Today, the horrific situation in the US is breaking my heart… the divisiveness, the lack of basic respect and common decency, the breakdown of basic democratic principles and institutions… all of which is making almost any kind of civilized political debate impossible… well it just breaks my heart.
So I am hoping and praying that everyone of you who reads this and who is able to vote in the US election, is doing so and doing so fiercely and with pride.
Remember, every single one of us has a voice, and our voices matter. And in this situation, your right to vote is your voice. Please use it.
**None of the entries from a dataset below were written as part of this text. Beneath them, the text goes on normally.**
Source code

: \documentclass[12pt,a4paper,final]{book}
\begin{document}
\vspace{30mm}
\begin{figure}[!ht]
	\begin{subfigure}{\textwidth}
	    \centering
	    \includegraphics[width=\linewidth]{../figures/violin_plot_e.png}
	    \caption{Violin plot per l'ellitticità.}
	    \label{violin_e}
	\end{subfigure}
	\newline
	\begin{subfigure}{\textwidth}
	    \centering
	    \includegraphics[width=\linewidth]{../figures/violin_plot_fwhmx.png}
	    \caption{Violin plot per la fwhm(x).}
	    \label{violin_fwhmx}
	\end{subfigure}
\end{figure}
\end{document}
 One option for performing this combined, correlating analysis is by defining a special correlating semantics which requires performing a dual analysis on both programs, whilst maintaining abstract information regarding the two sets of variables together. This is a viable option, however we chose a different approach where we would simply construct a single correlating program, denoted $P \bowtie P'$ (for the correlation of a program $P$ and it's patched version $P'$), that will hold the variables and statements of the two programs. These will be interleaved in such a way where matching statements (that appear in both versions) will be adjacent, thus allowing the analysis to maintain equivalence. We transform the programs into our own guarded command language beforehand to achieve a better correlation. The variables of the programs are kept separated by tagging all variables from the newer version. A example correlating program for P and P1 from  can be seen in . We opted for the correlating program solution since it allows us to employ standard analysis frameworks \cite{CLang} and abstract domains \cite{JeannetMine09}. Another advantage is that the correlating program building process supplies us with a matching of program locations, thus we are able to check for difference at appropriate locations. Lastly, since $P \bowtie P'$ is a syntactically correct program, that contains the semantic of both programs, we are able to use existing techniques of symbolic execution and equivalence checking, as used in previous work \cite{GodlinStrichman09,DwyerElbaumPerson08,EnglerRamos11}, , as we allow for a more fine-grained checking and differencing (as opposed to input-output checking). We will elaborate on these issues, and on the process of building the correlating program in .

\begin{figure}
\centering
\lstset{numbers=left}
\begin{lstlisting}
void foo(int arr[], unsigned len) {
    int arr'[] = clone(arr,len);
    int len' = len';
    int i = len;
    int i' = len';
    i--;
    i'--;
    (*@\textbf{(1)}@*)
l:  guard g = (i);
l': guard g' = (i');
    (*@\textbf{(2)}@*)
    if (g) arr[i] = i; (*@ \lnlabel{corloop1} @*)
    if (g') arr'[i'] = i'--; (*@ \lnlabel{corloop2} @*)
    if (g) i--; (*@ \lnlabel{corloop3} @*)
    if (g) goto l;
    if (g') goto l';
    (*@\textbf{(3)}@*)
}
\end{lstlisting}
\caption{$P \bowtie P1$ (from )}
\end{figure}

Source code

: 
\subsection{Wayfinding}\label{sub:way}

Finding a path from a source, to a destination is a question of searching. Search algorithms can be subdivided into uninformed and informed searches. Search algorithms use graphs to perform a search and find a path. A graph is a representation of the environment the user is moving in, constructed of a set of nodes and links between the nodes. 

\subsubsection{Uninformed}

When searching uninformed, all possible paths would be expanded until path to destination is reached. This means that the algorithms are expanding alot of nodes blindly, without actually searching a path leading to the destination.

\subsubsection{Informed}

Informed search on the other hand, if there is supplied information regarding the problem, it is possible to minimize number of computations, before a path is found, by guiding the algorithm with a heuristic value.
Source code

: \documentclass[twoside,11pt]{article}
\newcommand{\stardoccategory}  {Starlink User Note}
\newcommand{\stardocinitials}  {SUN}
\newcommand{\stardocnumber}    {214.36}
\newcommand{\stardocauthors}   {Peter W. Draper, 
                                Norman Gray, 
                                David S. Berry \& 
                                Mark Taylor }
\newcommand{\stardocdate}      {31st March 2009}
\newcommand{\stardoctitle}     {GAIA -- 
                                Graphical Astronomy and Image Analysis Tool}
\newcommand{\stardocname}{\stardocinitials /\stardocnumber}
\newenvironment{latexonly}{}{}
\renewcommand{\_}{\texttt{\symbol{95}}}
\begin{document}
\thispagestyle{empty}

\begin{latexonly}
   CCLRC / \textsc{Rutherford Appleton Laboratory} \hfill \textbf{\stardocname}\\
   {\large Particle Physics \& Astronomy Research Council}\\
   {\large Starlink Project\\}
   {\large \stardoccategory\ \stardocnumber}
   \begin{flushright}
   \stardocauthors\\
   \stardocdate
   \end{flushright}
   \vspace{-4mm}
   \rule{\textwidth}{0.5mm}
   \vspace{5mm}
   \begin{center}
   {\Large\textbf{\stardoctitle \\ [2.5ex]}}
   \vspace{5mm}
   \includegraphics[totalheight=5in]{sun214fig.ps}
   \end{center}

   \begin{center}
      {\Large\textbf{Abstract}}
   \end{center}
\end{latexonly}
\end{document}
For me, living here in Denmark as I do, watching the unfolding situation in the US today really triggers in me the memory of my own traumatic departure from the US. As many of you know, in the early 1960s when I was 18, the Vietnam War was really starting to turn ugly. My boyfriend Steve had just dropped out of college and was immediately drafted into the army. Steve and I were against the Vietnam War. My father was a military man and worked at the Pentagon, so our opposition to the war wasn’t very popular in my family. At that time, there was the draft in the United States so Steve had only two options – join the army or go to jail for five years. The protest movement hadn’t really begun yet in the United States and Steve and I felt very alone with our choices. But it was a question of doing the right thing and we had only our lives and our bodies to do it with – so we did. We decided we would not be a part of a war that we thought was unjust. So I ran away from home and Steve ran from the army – and together we went underground. We left the United States and after two years on the run and many adventures, we ended up getting political asylum in Sweden, a country that opposed American involvement in Vietnam. And 2 years later, I was living in Copenhagen and my first book about the youth rebellion against the Vietnam war was published in Denmark and Sweden.
Doing the right thing
Because of this experience, I learned at an early age that doing the right thing isn’t always easy and that all one’s choices always have consequences – both for oneself and for the world. In the case of the Vietnam War, fortunately there were many other young Americans who felt the same way as Steve and I did and eventually America withdrew from Vietnam, but only after so many lives were tragically destroyed.
For me personally, this decision changed the course of my whole life and resulted in me leaving the country of my birth at a very young age and building a new life in Scandinavia where I still live today. Many years later when I saw my father for the last time, he cried and apologized for not understanding or supporting me way back then when I was young. Such is the way of it.
The impulse to do the right thing burns brightly in each of us.
It is our nature, the heart of us, which is love and which is crying out for respect and common kindness and decency. When we oppose our innermost nature, we suffer and so do others. That is why I feel so strongly that if we want to live happy lives, we must not disregard this urge, this flame, this bright impulse for justice and to do the right thing (which is always an expression of love) – regardless of the cost. This flame is our morning star, this flame is our guiding light, this flame is the heart of each one of us.
So please today, when it counts so much – stand up for the highest and best you can envision – and vote in the US election if you can. Our voices matter. All our voices matter. Your voice matters. Your vote matters!